• Try it
Please read the records below and return each line holding the string "clone".

• Source material
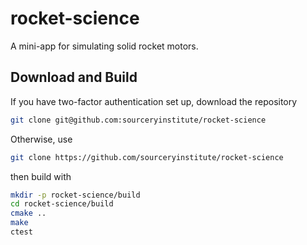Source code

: rocket-science
==============

A mini-app for simulating solid rocket motors.

Download and Build
------------------
If you have two-factor authentication set up, download the repository
```bash
git clone git@github.com:sourceryinstitute/rocket-science
```
Otherwise, use
```bash
git clone https://github.com/sourceryinstitute/rocket-science
```
then build with 
```bash
mkdir -p rocket-science/build
cd rocket-science/build
cmake ..
make
ctest
```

• Answer area
git clone git@github.com:sourceryinstitute/rocket-science
git clone https://github.com/sourceryinstitute/rocket-science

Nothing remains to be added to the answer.